My favourite story in the collection was Cleverclogs by Hilary Spiers. The story of a girl whose grandmother falls ill, Cleverclogs has a slightly melancholy edge, and the central character reminded me so much of me. While I’ve never counted how many words I’ve read in a day, I was that girl who read anything and everything she could get her hands on when she was younger, and I’m still the same way. I read at the dinner table, I read on the Tube, I read on planes, I read newspapers and magazines and leaflets and recipe books and fiction and non-fiction. I felt a real connection with the protagonist of Cleverclogs, who so often finds escape in reading, but discovers that in bad situations fiction can be a healer and can help bring someone back to reality.

Many of the tales in Dancing with Mr Darcy are set in Jane Austen’s world, but for me the best ones are those which take the spirit of Austen and infuse that into something completely different. Snowmelt is a wonderful almost end-of-the-world story, about a librarian who finds the world changing around her. Its central character is all Austen characters in one, and perhaps also a bit of Austen herself. And yes, a slight pattern is emerging for me here – the stories I love the best are the ones about reading.

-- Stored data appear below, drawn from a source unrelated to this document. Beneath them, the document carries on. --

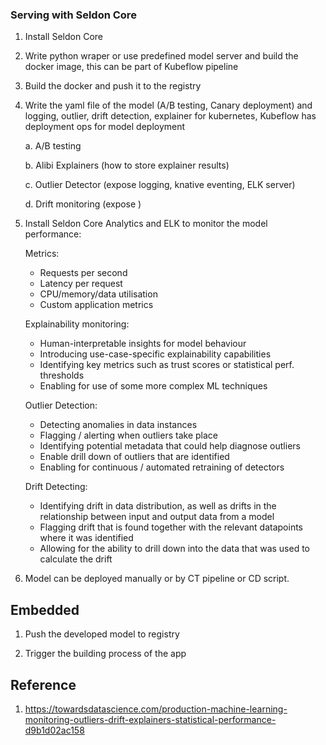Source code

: ### Serving with Seldon Core

1. Install Seldon Core

2. Write python wraper or use predefined model server and build the docker image, this can be part of Kubeflow pipeline

3. Build the docker and push it to the registry

4. Write the yaml file of the model (A/B testing, Canary deployment) and logging, outlier, drift detection, explainer for kubernetes,
    Kubeflow has deployment ops for model deployment
    
    a. A/B testing
    
    b. Alibi Explainers (how to store explainer results)
    
    c. Outlier Detector (expose logging, knative eventing, ELK server) 
    
    d. Drift monitoring (expose )

5. Install Seldon Core Analytics and ELK to monitor the model performance:
    
    Metrics:
    - Requests per second
    - Latency per request
    - CPU/memory/data utilisation
    - Custom application metrics
    
    Explainability monitoring:
    - Human-interpretable insights for model behaviour
    - Introducing use-case-specific explainability capabilities
    - Identifying key metrics such as trust scores or statistical perf. thresholds
    - Enabling for use of some more complex ML techniques
    
    Outlier Detection:
    - Detecting anomalies in data instances
    - Flagging / alerting when outliers take place
    - Identifying potential metadata that could help diagnose outliers
    - Enable drill down of outliers that are identified
    - Enabling for continuous / automated retraining of detectors
    
    Drift Detecting:
    - Identifying drift in data distribution, as well as drifts in the relationship between input and output data from a model
    - Flagging drift that is found together with the relevant datapoints where it was identified
    - Allowing for the ability to drill down into the data that was used to calculate the drift

6. Model can be deployed manually or by CT pipeline or CD script.

    
    
 

## Embedded

1. Push the developed model to registry

2. Trigger the building process of the app

## Reference

1. https://towardsdatascience.com/production-machine-learning-monitoring-outliers-drift-explainers-statistical-performance-d9b1d02ac158
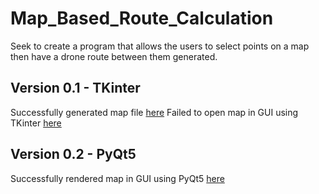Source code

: # Map_Based_Route_Calculation
Seek to create a program that allows the users to select points on a map then have a drone route between them generated.

## Version 0.1 - TKinter
  Successfully generated map file [here](map.html)
  Failed to open map in GUI using TKinter [here](tkinter_version.py)

## Version 0.2 - PyQt5
  Successfully rendered map in GUI using PyQt5 [here](PyQt5_version.py)
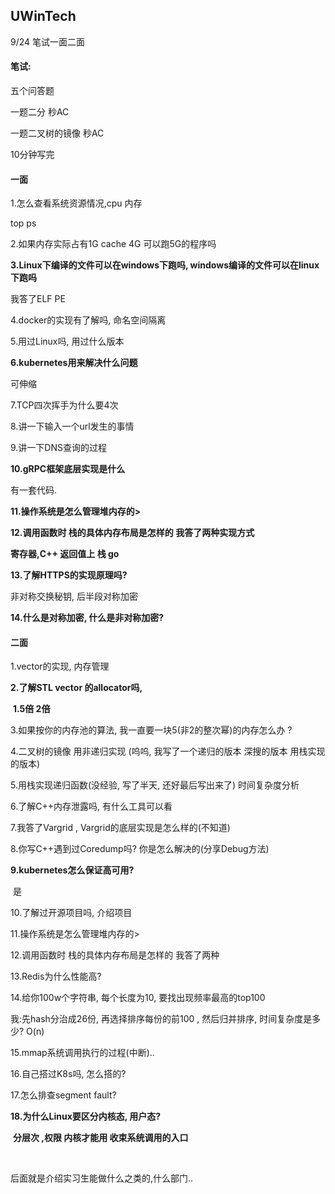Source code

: ## UWinTech

9/24 笔试一面二面

#### 笔试:

五个问答题 

一题二分 秒AC

 一题二叉树的镜像  秒AC

10分钟写完



#### 一面

1.怎么查看系统资源情况,cpu 内存	

top ps

2.如果内存实际占有1G cache 4G 可以跑5G的程序吗

**3.Linux下编译的文件可以在windows下跑吗, windows编译的文件可以在linux下跑吗**

我答了ELF PE

4.docker的实现有了解吗, 命名空间隔离

5.用过Linux吗, 用过什么版本

**6.kubernetes用来解决什么问题**

可伸缩

7.TCP四次挥手为什么要4次

8.讲一下输入一个url发生的事情

9.讲一下DNS查询的过程

**10.gRPC框架底层实现是什么**

有一套代码.

**11.操作系统是怎么管理堆内存的>**

**12.调用函数时 栈的具体内存布局是怎样的 我答了两种实现方式**

**寄存器,C++ 返回值上 栈 go**

**13.了解HTTPS的实现原理吗?**

非对称交换秘钥, 后半段对称加密 

**14.什么是对称加密, 什么是非对称加密?**





#### 二面

1.vector的实现, 内存管理

**2.了解STL vector 的allocator吗,**

​		**1.5倍 2倍**

3.如果按你的内存池的算法, 我一直要一块5(非2的整次幂)的内存怎么办 ?



4.二叉树的镜像 用非递归实现 (呜呜, 我写了一个递归的版本 深搜的版本 用栈实现的版本)

5.用栈实现递归函数(没经验, 写了半天, 还好最后写出来了) 时间复杂度分析

6.了解C++内存泄露吗, 有什么工具可以看

7.我答了Vargrid , Vargrid的底层实现是怎么样的(不知道)

8.你写C++遇到过Coredump吗? 你是怎么解决的(分享Debug方法)

**9.kubernetes怎么保证高可用?**

​	是

10.了解过开源项目吗, 介绍项目

11.操作系统是怎么管理堆内存的>

12.调用函数时 栈的具体内存布局是怎样的 我答了两种

13.Redis为什么性能高?

14.给你100w个字符串, 每个长度为10, 要找出现频率最高的top100

我:先hash分治成26份, 再选择排序每份的前100 , 然后归并排序, 时间复杂度是多少? O(n)

15.mmap系统调用执行的过程(中断)..

16.自己搭过K8s吗, 怎么搭的?

17.怎么排查segment fault?

**18.为什么Linux要区分内核态, 用户态?**

​	**分层次 ,权限 内核才能用 收束系统调用的入口** 

​	

后面就是介绍实习生能做什么之类的,什么部门..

When it comes to romance, Eight Years Later is a gorgeous love story about a man who wants to reconnect with the young, vivacious teacher he met while he was her pupil. It could be a tawdry story, but it’s not. One of Austen’s favourite tools was unrequited love (eventually requited) and this takes that and puts it in a modern context, with the actual setting Chawton House. The two characters, never anything but appropriate during all their previous dealings, finally let Austen bring them together.

For Austen lovers, Dancing with Mr Darcy is a lovely collection of stories to remind them why they love Austen so. And for those who haven’t read anything by the author, this book is a starting point, showing readers the feelings and tales the great author can inspire, and will hopefully lead to many more people picking up a book by Austen.